Mulher olhando lavador de carro

Érika Martínez

Mulher no restaurante que não pode ousar olhar o lavador de carros. Mulher com olho direito maior, olho que divaga e espia através do cristal da taça de longa haste. Três colegas na mesa e um deles a manda provar o ponto da carne. Vagina é ponte que comunica cozinha e homem. Anda, veja você que sabe!

Homem que lava carro lava carro. É tão caro que não lhe pertence. E se acocora junto ao para-lamas com sua flanela, e se estira na ponta dos pés sobre o capô, e desaparece até a cintura enquanto sacode os assentos. Mostra posturas sucessivas e também superpostas, como uma dessas placas fotográficas de Muybridge com atletas primitivos e cavalos.

Meu avô foi cocheiro e depois dono de restaurante. E eu, o que sou? Homem que lava carro fita a mulher no restaurante que não pode ousar olhá-lo e lhe devolve o disparate. Uma energia insolente ressuscita crustáceos e moluscos sobre o prato.

Cristal não se rompe aos poucos. Em seu afora não há oco, ranhura, orifício onde fincar ferramenta final. Cristal se rompe de súbito. Ou do nada, como essa taça que alguém golpeou pensando-pensando contra o flanelinha e, minutos mais tarde, se estilhaça sobre a mesa.

 

Depois, La casa encima. Não a casa representação do alto. A que nos constrange pela sucessão do efêmero, desnudando-nos a ideia de um “fracasso coletivo” - o da utopia -, conforme sugere a autora na entrevista a Daniel López García.

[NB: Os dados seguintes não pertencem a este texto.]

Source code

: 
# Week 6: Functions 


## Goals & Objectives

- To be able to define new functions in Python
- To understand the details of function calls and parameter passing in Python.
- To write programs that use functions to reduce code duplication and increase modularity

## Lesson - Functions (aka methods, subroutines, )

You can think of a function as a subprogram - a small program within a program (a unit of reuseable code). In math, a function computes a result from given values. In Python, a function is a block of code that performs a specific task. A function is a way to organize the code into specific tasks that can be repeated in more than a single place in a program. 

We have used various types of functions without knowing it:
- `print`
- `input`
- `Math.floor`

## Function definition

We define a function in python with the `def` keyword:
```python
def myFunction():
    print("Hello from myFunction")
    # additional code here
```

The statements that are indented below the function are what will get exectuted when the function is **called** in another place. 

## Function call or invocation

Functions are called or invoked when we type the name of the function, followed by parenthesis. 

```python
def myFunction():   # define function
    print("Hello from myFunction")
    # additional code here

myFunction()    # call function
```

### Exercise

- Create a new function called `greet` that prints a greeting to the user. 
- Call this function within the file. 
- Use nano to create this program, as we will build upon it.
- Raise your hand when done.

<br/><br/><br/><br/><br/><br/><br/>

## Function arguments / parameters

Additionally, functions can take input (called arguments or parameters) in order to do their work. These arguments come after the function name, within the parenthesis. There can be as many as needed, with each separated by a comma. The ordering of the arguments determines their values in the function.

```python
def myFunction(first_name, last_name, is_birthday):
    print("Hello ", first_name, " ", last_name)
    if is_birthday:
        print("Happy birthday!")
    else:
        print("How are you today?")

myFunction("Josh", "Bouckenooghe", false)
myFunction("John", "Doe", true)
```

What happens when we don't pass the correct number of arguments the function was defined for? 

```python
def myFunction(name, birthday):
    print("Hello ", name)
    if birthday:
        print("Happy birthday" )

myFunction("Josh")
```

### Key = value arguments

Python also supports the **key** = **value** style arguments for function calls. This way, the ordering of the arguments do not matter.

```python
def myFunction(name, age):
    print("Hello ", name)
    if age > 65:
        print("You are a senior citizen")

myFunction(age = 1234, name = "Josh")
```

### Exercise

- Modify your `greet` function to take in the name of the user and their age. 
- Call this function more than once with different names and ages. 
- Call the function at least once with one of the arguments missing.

E a sucessão de casas sobre casas, destino a destino, desvelando, ao mesmo tempo, a ideia da autora de que não existe memória histórica, “pois, tudo está se sucedendo ao mesmo tempo dentro”, numa superposição de instantes: “Nem como fluxo, nem como descontinuidade”. A terra remexida de nosso quintal interior, para a qual não há redenção possível: apenas nos sobra a perspectiva do desastre.

A casa em cima

Érika Martínez 

Tantos séculos remexendo esta terra
pisada pelo gado
que alimentou o gado e os homens
que regaram esta terra
com o veio negro de seu sangue - o sangue muda de cor
quando deixa o corpo.
Tanto séculos alinhando ladrilhos,
aqui havia um estábulo
sobre o qual se construiu uma igreja
sobre o qual se construiu uma fábrica
sobre o qual se construiu um cemitério
sobre o qual se construiu um edifício
da administração pública.
Tantas mulheres esfregando suas lajes,
parindo em suas lajes,
escondendo a merda debaixo das lajes
pisadas por seus filhos bêbados
e seus sóbrios maridos
que trabalharam e fornicaram
para o bem de um país em que não creram.
Tantos séculos para que eu,
membro de uma geração prescindível,
perca a fé na emancipação,
olhe o teto de meu quarto
e que a casa me caia em cima.

 

Até mesmo a casa é território do explosivo, pois entre as frestas de suas portas se esgueira o conflito dessa poesia que consegue trabalhar o instantâneo brutal com delicadeza de laboratório. O rigor a serviço do poema “que te dê um pequeno empurrão, que não te confirme no lugar que ocupas; ao contrário, pois daí também vem minha indagação no conflito”, conforme ressalta Érika Martínez. El hombre del falso techo é exemplo desse exercício.

O homem do falso teto

Érika Martínez 

Um homem horizontal
habita o falso teto de minha casa.
Quando atravessa a soleira
inquire sobre mim
como um soldado no chão
e repete com sotaque estrangeiro
cada palavra que digo.
Entrincheirado nas alturas,
desgasta o gesso escuro
com seu zum-zum de térmita.
Se acomoda, ganha terreno,
consegue que seja eu.

 

Então surge a visita inusitada do escalador de fachadas e, na alvorada, através de cortinas, com sutileza de pássaro, sugere que o anjo do progresso de Walter Benjamin pode ter outra leitura. O Angelus Novus de Paul Klee: em vez de deixar seu amontoado de ruínas erguendo-se até o céu após a tempestade, esfuma-se, num rumor de cordas. Como a percorrer uma grande fuga, em discípulo de Bach.

Alvorada vertical 

Érika Martínez 

Escalador de minha fachada,

artesão do ar,
o homem que contemplo
ensaia técnicas de altura,
conhece com suas mãos a cidade.

Cada manhã pousa suas sapatilhas de ave
sobre meu parapeito,
desce sistemático, pontual
como pesos de um relógio de cuco
e afasta com sua cabeça
a paz de minhas cortinas.

Às vezes imagino que seu arnês,
ciumento de meus beijos, desfaz-lhe o abraço.
Meu amante vertical então me olha,
suspenso um instante entre as nuvens
e se esfuma
deixando-me um rumor de cordas.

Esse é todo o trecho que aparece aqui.